Klettern und Wandern in Kroatien
Crni Vrh, wo ist das und was? Schon alleine wegen des unaussprechlichen Namens wollten wir gerne mal diesen Berg in Kroatien besteigen. Noch besser wäre der Vaganski Vrh, mit seinen 1757 m der höchste im Velebit, dem Gebirge des Paklenica-Nationalparks. Doch es kam ganz anders als geplant.

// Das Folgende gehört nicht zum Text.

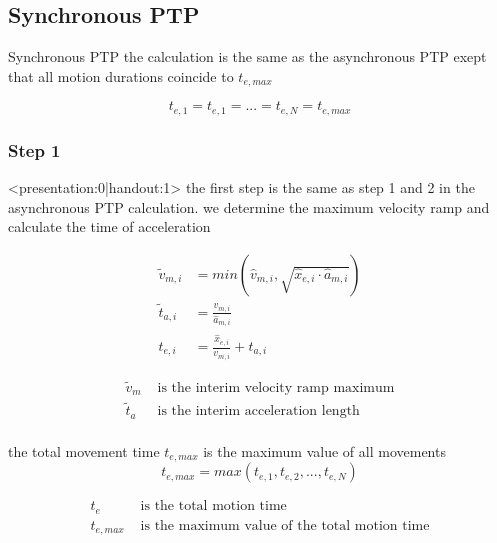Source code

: \documentclass[%
  professionalfonts,%
  xcolor={%
    usenames,%
    dvipsnames,%
    svgnames,%
    table,%
    hyperref%
  }%
]{beamer}
\begin{document}
\subsection{Synchronous PTP}
\begin{frame}{Synchronous PTP}
the calculation is the same as the asynchronous PTP
exept that all motion durations coincide to $t_{e,max}$

\begin{equation*}
t_{e,1} = t_{e,1} = ... = t_{e,N} = t_{e,max}
\end{equation*}
\end{frame}

\subsubsection{Step 1}
\begin{frame}<presentation:0|handout:1>
the first step is the same as step 1 and 2 in the asynchronous PTP calculation. we determine the maximum velocity ramp and  calculate the time of acceleration
\end{frame}

\begin{frame}
\begin{align*}
\tilde{v}_{m,i} & = min(\hat{v}_{m,i},\sqrt{\hat{x}_{e,i} \cdot \hat{a}_{m,i}}) \\
\tilde{t}_{a,i} & = \frac{v_{m,i}}{\hat{a}_{m,i}}\\
t_{e,i} & = \frac{\hat{x}_{e,i}}{v_{m,i}} + t_{a,i}
\end{align*}

\begin{align*}
\tilde{v}_{m} & \text{ is the interim velocity ramp maximum}\\
\tilde{t}_{a} & \text{ is the interim acceleration length}\\
\end{align*}                 
\end{frame}

\begin{frame}
the total movement time $t_{e,max}$ is the maximum value of all movements
\begin{equation*}
t_{e,max} = max(t_{e,1},t_{e,2},...,t_{e,N})
\end{equation*}

\begin{align*}
t_{e} & \text{ is the total motion time } \\
t_{e,max} & \text{ is the maximum value of the total motion time}      
\end{align*}
\end{frame}
  
\end{document}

Gernod und ich hatten eine Kletter- und Wanderwoche in Kroatien im Paklenica-Nationalpark ausgeschrieben, allgemein bekannt aus den Winnetoufilmen, die dort gedreht wurden. Aber einigen aus der Bergsteigergruppe noch bekannt von einer Gemeinschaftsfahrt 2003, die Helmut Brutscher damals organisiert hatte. Wir Kletterer: Luzia, Marina, Gert, Karl-Ludwig, Hans, Egbert, Toni und ich, wollten die zahlreichen Sportkletterrouten antesten, die als schon sehr abgespeckt gelten, aber vor allem Mehrseillängenrouten klettern, von denen es etliche an kleinen Felsmassiven im Nationalpark gibt. Als Krönung sollte eine Durchsteigung der berühmten 300 m hohen Anica Kuk stattfinden und der Turm auf der Insel Pag. Als „Nur-Wanderer“ waren Friedbert und Marlene mit dabei, allerdings hielten wir es uns offen, auch alle mal gemeinsam zu wandern.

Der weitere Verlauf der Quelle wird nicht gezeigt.